4. The Respondent opposed the notice of motion applications and to that end filed replying affidavits sworn by Prof. Paul Ndirnagu Kioni the Vice Chancellor of the University. He stated that the applications and the Petitions are misconceived, incompetent, bad in law and devoid of merit and should be dismissed. It was deponed in the said affidavit that the basic salary to be retained was per Clause 24(1) which provided that the Petitioners would retain the basic salary in line with public service. He deponed that the Respondent received a letter on 4th May 2020 from the Ministry of Education directing the University Council to realign the terms and conditions of Vice Chancellor and Deputy Vice Chancellors to the Public Service (Government Guidelines). The Vice Chancellor deponed that the Circular directed the University to conform with Public Service Commission (PSC) Advisory dated 25th October 2016. He deponed that in addition a directive contained in a letter dated 14th May 2015 from the Civil Service requires that staff in employment enjoy remuneration and privileges that fall within their regular terms and conditions of service commensurate with their substantive appointments and grade. The Vice Chancellor deponed that it was imperative to note that the Petitioners are not discharging any duties of a Vice Chancellor but those of a professor. He deponed that the letter of 20th May 2020 was merely implementing the Public Service guidelines as per Clause 24(1) of the letter of appointment.
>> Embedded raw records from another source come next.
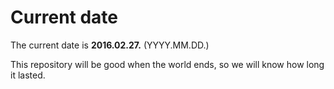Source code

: # Current date

The current date is **2016.02.27.** (YYYY.MM.DD.)

This repository will be good when the world ends, so we will know how long it lasted.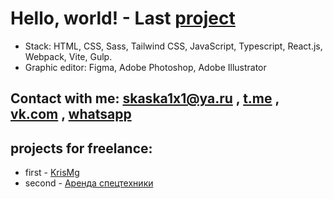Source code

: 
# Hello, world! - Last [project](https://stupendous-snickerdoodle-cb9925.netlify.app/)
- Stack: HTML, CSS, Sass, Tailwind CSS, JavaScript, Typescript, React.js, Webpack, Vite, Gulp.
- Graphic editor: Figma, Adobe Photoshop, Adobe Illustrator
<!-- # -->
## Contact with me: skaska1x1@ya.ru , [t.me](https://t.me/sky4no_s_wami) , [vk.com](https://vk.com/sky4no_s_wami) , [whatsapp](https://clck.ru/354AWX)

## projects for freelance:
- first - [KrisMg](https://655d2c371809811be64033f9--krismg.netlify.app/)
- second - [Аренда спецтехники](https://stupendous-snickerdoodle-cb9925.netlify.app/)

<!--
**skaska1x1/skaska1x1** is a ✨ _special_ ✨ repository because its `README.md` (this file) appears on your GitHub profile.
- Stack: JavaScript, Typescript, Vue.js, React.js, Next.js, HTML, CSS, Sass, Pug, Webpack, Vite, Gulp.
Here are some ideas to get you started:

- 🔭 I’m currently working on ...
- 🌱 I’m currently learning ...
- 👯 I’m looking to collaborate on ...
- 🤔 I’m looking for help with ...
- 💬 Ask me about ...
- 📫 How to reach me: ...
- 😄 Pronouns: ...
- ⚡ Fun fact: ...
- ###### Mail : <skaska1x1@yandex.ru> ######
-->
 <!-- [mail]:skaska1x1@yandex.ru -->

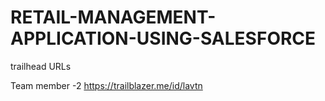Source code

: # RETAIL-MANAGEMENT-APPLICATION-USING-SALESFORCE

trailhead URLs

Team member -2 https://trailblazer.me/id/lavtn
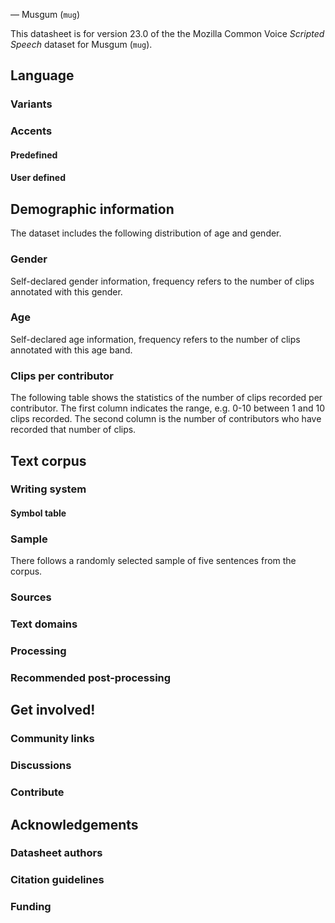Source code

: *<Musgum>* &mdash; Musgum (`mug`)

This datasheet is for version 23.0 of the the Mozilla Common Voice *Scripted Speech* dataset 
for Musgum (`mug`).

## Language

<!-- {{LANGUAGE_DESCRIPTION}} -->

### Variants 

<!-- {{VARIANT_DESCRIPTION}} -->

### Accents

<!-- {{ACCENT_DESCRIPTION}} -->

#### Predefined

<!-- {{PREDEFINED_ACCENT_DESCRIPTION}} -->

<!-- {{PREDEFINED_ACCENT_TABLE}} -->

#### User defined

<!-- {{USER_DEFINED_ACCENT_DESCRPIPTION}} -->

<!-- {{USER_DEFINED_ACCENT_TABLE}} -->

## Demographic information

The dataset includes the following distribution of age and gender.

### Gender

Self-declared gender information, frequency refers to the number of clips annotated with this gender.

<!-- {{GENDER_TABLE}} -->

### Age

Self-declared age information, frequency refers to the number of clips annotated with this age band.

<!-- {{AGE_TABLE}} -->

### Clips per contributor

The following table shows the statistics of the number of clips recorded per contributor. The first column
indicates the range, e.g. 0-10 between 1 and 10 clips recorded. The second column is the number of contributors
who have recorded that number of clips.

<!-- {{CLIPS_TABLE}} -->

## Text corpus

<!-- {{TEXT_CORPUS_DESCRIPTION}} -->

### Writing system

<!-- {{WRITING_SYSTEM_DESCRIPTION}} -->

#### Symbol table

<!-- {{ALPHABET_TABLE}} -->

### Sample

There follows a randomly selected sample of five sentences from the corpus.

<!-- {{SENTENCES_SAMPLE}} -->

### Sources

<!-- {{SOURCES_LIST}} -->


### Text domains

<!-- {{TEXT_DOMAIN_DESCRIPTION}} -->

### Processing

<!-- {{PROCESSING_DESCRIPTION}} -->

### Recommended post-processing

<!-- {{RECOMMENDED_POSTPROCESSING_DESCRIPTION}} -->

## Get involved!

### Community links

<!-- {{COMMUNITY_LINKS_LIST}} -->

### Discussions

<!-- {{DISCUSSION_LINKS_LIST}} -->

### Contribute

<!-- {{CONTRIBUTE_LINKS_LIST}} -->

## Acknowledgements

### Datasheet authors

<!-- {{DATASHEET_AUTHORS_LIST}} -->

### Citation guidelines

<!-- {{CITATION_DESCRIPTION}} -->

### Funding

<!-- {{FUNDING_DESCRIPTION}} -->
5. The Respondent is one of the leading technology universities and through its counsel Mr. Wahome Gikonyo articulated that the salary the Petitioners were to retain as per paragraph 24 of the letter of appointment was to be in line with the public service. The Respondent asserts that there is no decision relied on by the Petitioners where the clause ‘retain exit salary’ was used. The Respondents thus urged this Court to find that the cases relied on by the Petitioners are distinguishable from these 2 cases and therefore not applicable. The Respondent invited the Court to make an interpretation of contractual clause. It was asserted that the Respondent was implementing the clause in the contract and did not in any way alter the contracts between the 2 parties. The Respondent posed the question as to whether the Petitioners were prejudiced in any way in having the terms of their contracts implemented. The Respondent argued that the Petitioners read and understood the terms of contract and are bound by it. The Respondent argued that the implementing of the contract does not amount to altering the terms of the contract. The Respondent cited the decision of the Court of Appeal (Waki, Nambuye, Sichale JJA) in the case of The Registered Trustees De La Salle Christian Brothers t/a St. Mary’s Boys Secondary School vJulius D. M. Baini [2017] eKLR. The Respondent urged the Court to find that the University did not in any way alter the terms of the contract and the Petitioners did not have to be heard as they were aware of the terms of the contract. The Respondent submitted that there is no violation of Article 41 on fair labour practices. It was argued that the Petitioners are not entitled to earn a salary for a position they do not hold. Mr. Gikonyo posed the question whether it is fair for the Respondent to pay salary to employees not holding the office especially at a time of strict budgetary allocations. The Respondent urged the Court to find no constitutional, statutory or contractual rights have been violated in view of Clause 24(1) of the letter of appointment and that the applications should be dismissed with costs.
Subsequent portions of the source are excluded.